Addiction Recovery: A Culture of Failure

Why is it when I tell someone that I don’t drink, they automatically assume that I’m “in recovery?” When someone tells you that they’ve quit smoking, do you think they are in recovery? Or how about when someone loses 100 lbs; are they “in recovery” from obesity? You could say this of any habitual behavior that people overcome: nail biting, hair chewing, knuckle cracking, speeding, gum chewing, eating chocolate, etc. The list of behaviors that people endeavor to change is endless.

The problem with the term “in recovery” is that it implies that at some point a person was ill, not simply engaging in a behavior. And by being “in recovery” it also implies that the person will likely at some point easeus data recovery crack relapse, because relapse is an expected part of the lifelong recovery process. When cancer patients say they are in remission everyone understands that the cancer may still be present in their body, but is not currently active. My grandmother’s breast cancer stayed in remission for more than five years before we learned it had metastasized to other organs throughout her body. Unlike addiction, there was no choice my grandmother could have made to keep her cancer in remission. Despite her healthy lifestyle choices, the cancer returned anyway, and she passed away less than three months after learning it was back.

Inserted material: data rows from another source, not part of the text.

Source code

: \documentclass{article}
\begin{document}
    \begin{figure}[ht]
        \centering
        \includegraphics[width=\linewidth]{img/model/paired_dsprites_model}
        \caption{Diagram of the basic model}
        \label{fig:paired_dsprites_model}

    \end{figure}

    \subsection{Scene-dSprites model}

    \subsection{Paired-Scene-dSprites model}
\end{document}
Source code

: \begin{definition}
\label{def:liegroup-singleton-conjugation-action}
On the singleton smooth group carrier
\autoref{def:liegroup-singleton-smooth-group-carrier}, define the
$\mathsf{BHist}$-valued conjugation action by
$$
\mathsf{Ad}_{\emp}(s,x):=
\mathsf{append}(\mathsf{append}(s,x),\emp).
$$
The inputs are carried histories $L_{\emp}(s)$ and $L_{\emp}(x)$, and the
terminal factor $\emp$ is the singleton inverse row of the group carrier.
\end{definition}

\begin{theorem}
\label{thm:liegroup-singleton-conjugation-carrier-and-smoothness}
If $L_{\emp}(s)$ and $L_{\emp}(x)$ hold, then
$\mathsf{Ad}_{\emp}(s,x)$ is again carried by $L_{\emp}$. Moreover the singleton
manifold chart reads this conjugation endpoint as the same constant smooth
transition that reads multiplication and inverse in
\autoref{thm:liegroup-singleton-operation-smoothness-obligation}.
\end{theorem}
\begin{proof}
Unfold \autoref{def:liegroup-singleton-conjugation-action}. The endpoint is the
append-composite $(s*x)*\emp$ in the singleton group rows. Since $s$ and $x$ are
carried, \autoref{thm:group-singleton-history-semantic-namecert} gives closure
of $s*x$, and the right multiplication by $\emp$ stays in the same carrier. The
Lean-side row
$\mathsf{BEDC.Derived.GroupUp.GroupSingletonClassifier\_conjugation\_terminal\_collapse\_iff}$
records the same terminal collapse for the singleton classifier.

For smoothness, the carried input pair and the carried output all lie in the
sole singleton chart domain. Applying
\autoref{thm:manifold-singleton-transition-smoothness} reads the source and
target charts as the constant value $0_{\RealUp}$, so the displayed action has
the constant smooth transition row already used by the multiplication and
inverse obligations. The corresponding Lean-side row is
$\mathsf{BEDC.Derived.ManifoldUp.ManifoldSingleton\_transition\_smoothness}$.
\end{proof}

Substance use, gambling, shopping or promiscuous sexual behavior are behaviors that are the result of conscious thought driven action. They are not the result of an illness or disease, like cancer. By labeling conscious thought driven actions as illness, well meaning addiction professionals take away the two key components to helping people overcome these problems: responsibility for their actions and hope for a better future.

Throughout the 80s and 90s researchers showed unequivocally that people never actually lose the power of choice over their behaviors. And studies have repeatedly shown that the vast majority of heavy substance users (i.e. those who would be classified as addicts or problem substance users) simply mature out of the problem on their own without any kind of treatment or support groups. According to SAMHSA’s National Survey on Drug Use and Health, substance use peaks between the ages of 18 – 24 and then drops off dramatically as people age. This data has not changed throughout the history of data collection, with one exception; people exposed to drug treatment continue to use substances at a much higher rate than those who are not exposed to treatment.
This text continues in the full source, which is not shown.